■ **Exercise instructions**: Without the images, print all the entries below exactly as given.

■ **Given records**:
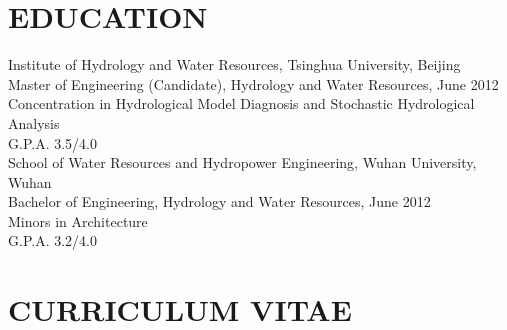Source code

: \documentclass{res}
\begin{document}
 


\address{\bf  PRESENT ADDRESS\\\#310 New Hydrolic Buiding\\Tsinghua University, Beijing 100001 \\+86 13366720253}
\address{\bf PERMANENT ADDRESS \\ \#102 Residential Building  \\  Dongguan Middle School
, Feixian 273400 \\  +86 0539-5012705}
                                  
\begin{resume}

         
\section{EDUCATION}      

    Institute of Hydrology and Water Resources, Tsinghua University, Beijing  \\        
    Master of Engineering (Candidate), Hydrology and Water Resources, June 2012   \\       
    Concentration in Hydrological Model Diagnosis and Stochastic Hydrological Analysis     \\         
    G.P.A. 3.5/4.0  \\ 
 
    School of Water Resources and Hydropower Engineering, Wuhan University, Wuhan  \\        
    Bachelor of Engineering, Hydrology and Water Resources, June 2012   \\        
    Minors in Architecture\\        
    G.P.A. 3.2/4.0  
          

\section{CURRICULUM VITAE}


\end{resume}
\end{document}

■ **Answer box**:
Source code

: \documentclass{res}
\begin{document}
 


\address{\bf  PRESENT ADDRESS\\\#310 New Hydrolic Buiding\\Tsinghua University, Beijing 100001 \\+86 13366720253}
\address{\bf PERMANENT ADDRESS \\ \#102 Residential Building  \\  Dongguan Middle School
, Feixian 273400 \\  +86 0539-5012705}
                                  
\begin{resume}

         
\section{EDUCATION}      

    Institute of Hydrology and Water Resources, Tsinghua University, Beijing  \\        
    Master of Engineering (Candidate), Hydrology and Water Resources, June 2012   \\       
    Concentration in Hydrological Model Diagnosis and Stochastic Hydrological Analysis     \\         
    G.P.A. 3.5/4.0  \\ 
 
    School of Water Resources and Hydropower Engineering, Wuhan University, Wuhan  \\        
    Bachelor of Engineering, Hydrology and Water Resources, June 2012   \\        
    Minors in Architecture\\        
    G.P.A. 3.2/4.0  
          

\section{CURRICULUM VITAE}


\end{resume}
\end{document}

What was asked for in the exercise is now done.